Quisiera señalar –asumiendo el riesgo de pecar de inocente– una obviedad en esta analogía. Cuando un bebé nace, no recae sobre los médicos la tarea de tomar las diferentes piezas y armar el cuerpo. Ese bebé nace entero, con todos sus miembros ya unidos a un solo organismo, que es el cuerpo humano. Del mismo modo, Pablo señala, «por un mismo Espíritu todos fuimos bautizados en un solo cuerpo» (1 Corintios 12.13).
Nuestro idioma evangélico, sin embargo, no refleja de ningún modo esta obviedad. Hablamos de «cambiarnos de iglesia» cuando decidimos congregarnos en otro lugar. Cuando se realiza algún evento masivo le extendemos una invitación «a todas las iglesias de la ciudad». Cuando nos referimos, en una conversación, a personas que conocemos en común, podemos llegar a comentar que «ellos son de otra iglesia». En mis cuarenta años de experiencia pastoral he sido testigo, también, de innumerables proyectos que poseen, como objetivo, la meta de «unir a la iglesia».
La pregunta que se nos presenta, entonces, es la siguiente: ¿Cómo podemos trabajar para unir lo que ya está unido?
La verdad es que la unidad es un milagro que acompaña la creación de la iglesia, el estado original en que se la concibe. Cuando Cristo ora por ella, pidiendo que sea una «como Tú, oh Padre, estás en Mí y Yo en Ti, que también ellos estén en Nosotros, para que el mundo crea que Tú me enviaste» (Juan 17.20), no se refiere a que los miembros de la Trinidad trabajan para ser uno, sino que ya existen como uno. Su anhelo es, precisamente, que esa misma armonía y unidad se manifieste en la vida del cuerpo de Cristo, que es su iglesia.

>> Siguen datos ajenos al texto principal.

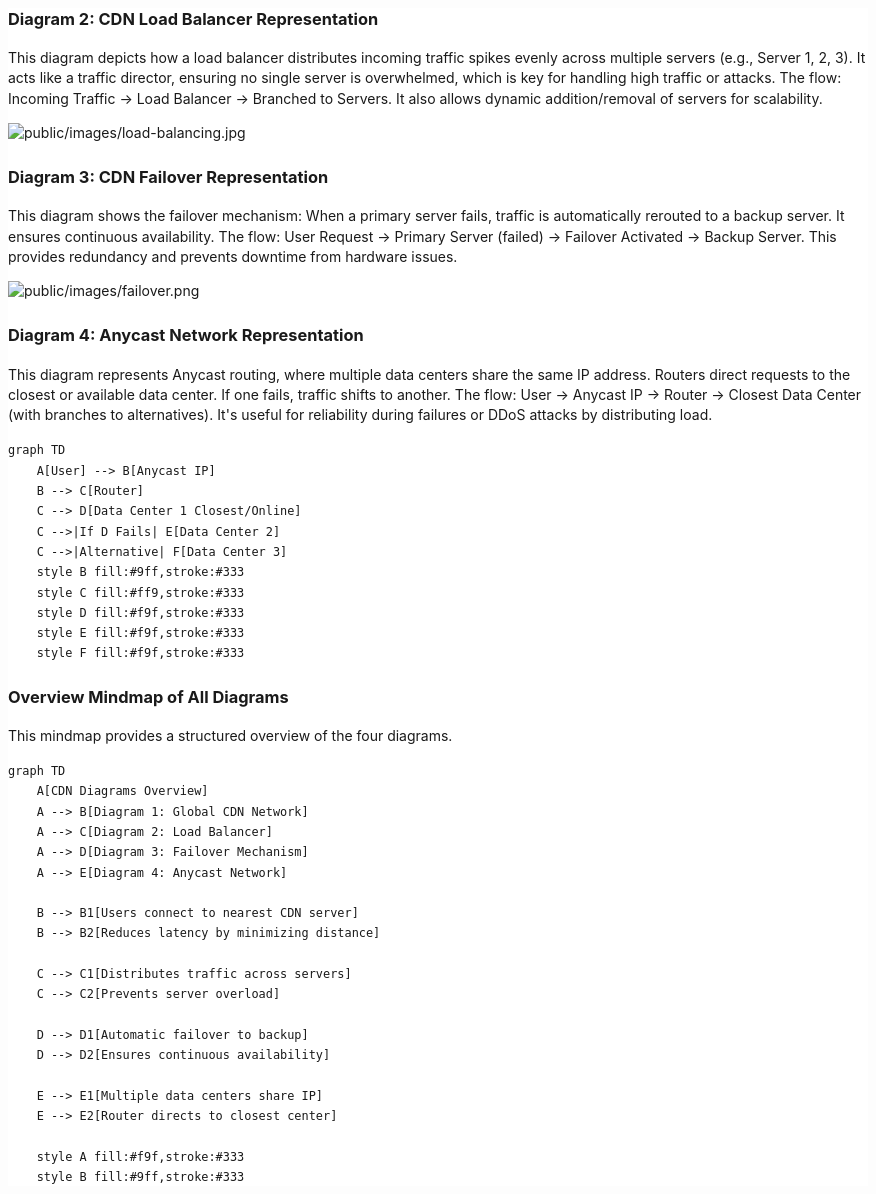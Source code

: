### Diagram 2: CDN Load Balancer Representation

This diagram depicts how a load balancer distributes incoming traffic spikes evenly across multiple servers (e.g., Server 1, 2, 3). It acts like a traffic director, ensuring no single server is overwhelmed, which is key for handling high traffic or attacks. The flow: Incoming Traffic → Load Balancer → Branched to Servers. It also allows dynamic addition/removal of servers for scalability.

![public/images/load-balancing.jpg](https://www.cloudflare.com/img/learning/cdn/reliability/load-balance-diagram.png)

### Diagram 3: CDN Failover Representation

This diagram shows the failover mechanism: When a primary server fails, traffic is automatically rerouted to a backup server. It ensures continuous availability. The flow: User Request → Primary Server (failed) → Failover Activated → Backup Server. This provides redundancy and prevents downtime from hardware issues.

![public/images/failover.png](https://imagekit.io/blog/content/images/2020/06/Happy-User.jpg)

### Diagram 4: Anycast Network Representation

This diagram represents Anycast routing, where multiple data centers share the same IP address. Routers direct requests to the closest or available data center. If one fails, traffic shifts to another. The flow: User → Anycast IP → Router → Closest Data Center (with branches to alternatives). It's useful for reliability during failures or DDoS attacks by distributing load.

```mermaid
graph TD
    A[User] --> B[Anycast IP]
    B --> C[Router]
    C --> D[Data Center 1 Closest/Online]
    C -->|If D Fails| E[Data Center 2]
    C -->|Alternative| F[Data Center 3]
    style B fill:#9ff,stroke:#333
    style C fill:#ff9,stroke:#333
    style D fill:#f9f,stroke:#333
    style E fill:#f9f,stroke:#333
    style F fill:#f9f,stroke:#333
```

### Overview Mindmap of All Diagrams

This mindmap provides a structured overview of the four diagrams.

```mermaid
graph TD
    A[CDN Diagrams Overview]
    A --> B[Diagram 1: Global CDN Network]
    A --> C[Diagram 2: Load Balancer]
    A --> D[Diagram 3: Failover Mechanism]
    A --> E[Diagram 4: Anycast Network]
    
    B --> B1[Users connect to nearest CDN server]
    B --> B2[Reduces latency by minimizing distance]
    
    C --> C1[Distributes traffic across servers]
    C --> C2[Prevents server overload]
    
    D --> D1[Automatic failover to backup]
    D --> D2[Ensures continuous availability]
    
    E --> E1[Multiple data centers share IP]
    E --> E2[Router directs to closest center]
    
    style A fill:#f9f,stroke:#333
    style B fill:#9ff,stroke:#333
```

Al mirar a la Iglesia, no obstante, no la vemos unida, sino irremediablemente fragmentada. Esto nos produce una profunda tristeza, porque revela una marcada contradicción con la imagen que provee el Nuevo Testamento. La fragmentación, sin embargo, no es el resultado de haber nacidos desunidos sino la consecuencia de la incurable tendencia hacia la división que es parte de nuestro ADN como seres humanos. No podemos producir la unidad, pero sí la podemos quebrar y esta es la razón por la que Pablo anima al pueblo de Dios a que «vivan con toda humildad y mansedumbre, con paciencia, soportándose unos a otros en amor, esforzándose por preservar la unidad del Espíritu en el vínculo de la paz» (Efesios 4.2-3 NBLA).
La falta de unidad, entonces, es el resultado directo de nuestras actitudes de desprecio y nuestra incapacidad para amar como Él ama. Y es en este detalle que encontramos el camino más seguro para resolver el desafío de ser una iglesia unida: el arrepentimiento.
«Vivir en unidad no es un llamado a gestionar un proceso para lograr lo que ya existe. Es, más bien, una invitación a derramar lágrimas en Su presencia al considerar los estragos que ha producido nuestra falta de capacidad para amar como Él ama».
Christopher Shaw
Nuestra vocación no es crear la unidad, sino recuperarla.
Pablo, en Filipenses 2.5-11, describe, de manera sublime, el camino que recorrió Jesús para preservar la unidad con su Padre. Cristo se despojó y se humilló a sí mismo. Es decir, buscó la forma de desterrar de su propio corazón las actitudes de soberbia y orgullo que dividen, ubicándose siempre en el lugar de quien sirve y honra a otro. El apóstol invita a que nos vistamos de la misma actitud cuando nos exhorta: «No hagan nada por rivalidad ni orgullo. Sean humildes y cada uno considere a los demás como más importantes que sí mismo. Que cada uno no busque su propio bien, sino el de los demás» (2.3-4 PDT). Cuando logramos, por medio de la obra transformadora del Señor en nuestros corazones, vestirnos de esta actitud, nos encontraremos marchando firmemente hacia la recuperación de la unidad en la cual fuimos insertados cuando comenzamos a caminar con Cristo.